* _EXERCISE AIM_:
Lines holding the string "bool": copy each one from the listing below.
##############################
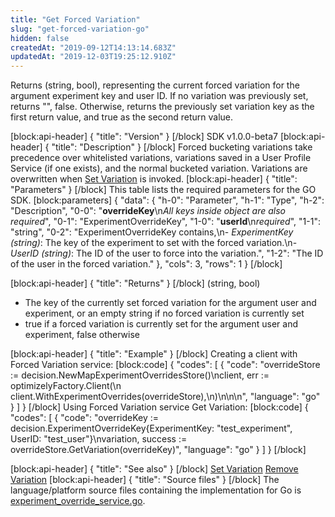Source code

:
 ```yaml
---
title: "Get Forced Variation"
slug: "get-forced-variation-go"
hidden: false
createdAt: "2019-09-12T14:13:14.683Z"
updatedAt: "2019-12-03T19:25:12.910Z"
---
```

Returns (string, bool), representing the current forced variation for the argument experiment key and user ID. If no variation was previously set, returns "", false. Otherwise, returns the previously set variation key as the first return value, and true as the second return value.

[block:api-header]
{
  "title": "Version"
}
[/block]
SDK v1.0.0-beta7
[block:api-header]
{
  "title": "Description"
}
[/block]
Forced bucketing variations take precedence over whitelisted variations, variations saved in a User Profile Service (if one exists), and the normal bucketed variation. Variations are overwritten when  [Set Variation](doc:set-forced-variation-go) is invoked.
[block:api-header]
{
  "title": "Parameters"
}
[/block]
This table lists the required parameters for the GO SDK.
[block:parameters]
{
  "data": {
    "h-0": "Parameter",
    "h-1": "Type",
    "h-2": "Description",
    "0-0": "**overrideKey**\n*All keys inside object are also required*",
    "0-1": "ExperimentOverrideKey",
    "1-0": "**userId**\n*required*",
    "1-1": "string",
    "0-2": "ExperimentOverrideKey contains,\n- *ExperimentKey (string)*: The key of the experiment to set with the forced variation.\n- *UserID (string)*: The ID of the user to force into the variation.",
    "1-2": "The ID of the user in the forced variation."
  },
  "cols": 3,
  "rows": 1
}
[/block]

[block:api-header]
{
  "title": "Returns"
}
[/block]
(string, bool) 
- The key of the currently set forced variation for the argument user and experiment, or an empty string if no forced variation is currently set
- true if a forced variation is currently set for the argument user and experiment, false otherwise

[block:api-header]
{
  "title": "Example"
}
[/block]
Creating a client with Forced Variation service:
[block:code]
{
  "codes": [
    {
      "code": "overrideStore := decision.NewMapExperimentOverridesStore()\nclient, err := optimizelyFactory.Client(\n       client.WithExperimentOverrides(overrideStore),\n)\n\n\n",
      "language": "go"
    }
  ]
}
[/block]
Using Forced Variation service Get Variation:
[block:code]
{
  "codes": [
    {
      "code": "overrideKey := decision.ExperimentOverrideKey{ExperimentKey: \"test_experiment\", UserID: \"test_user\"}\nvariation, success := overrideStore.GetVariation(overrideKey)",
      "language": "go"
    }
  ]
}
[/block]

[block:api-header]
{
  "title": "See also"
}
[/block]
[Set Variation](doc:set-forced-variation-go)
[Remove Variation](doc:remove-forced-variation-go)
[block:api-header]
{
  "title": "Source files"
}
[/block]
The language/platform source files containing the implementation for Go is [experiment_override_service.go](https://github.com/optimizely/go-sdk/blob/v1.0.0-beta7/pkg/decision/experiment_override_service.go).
##############################
* _YOUR RESPONSE_:
Returns (string, bool), representing the current forced variation for the argument experiment key and user ID. If no variation was previously set, returns "", false. Otherwise, returns the previously set variation key as the first return value, and true as the second return value.
(string, bool) 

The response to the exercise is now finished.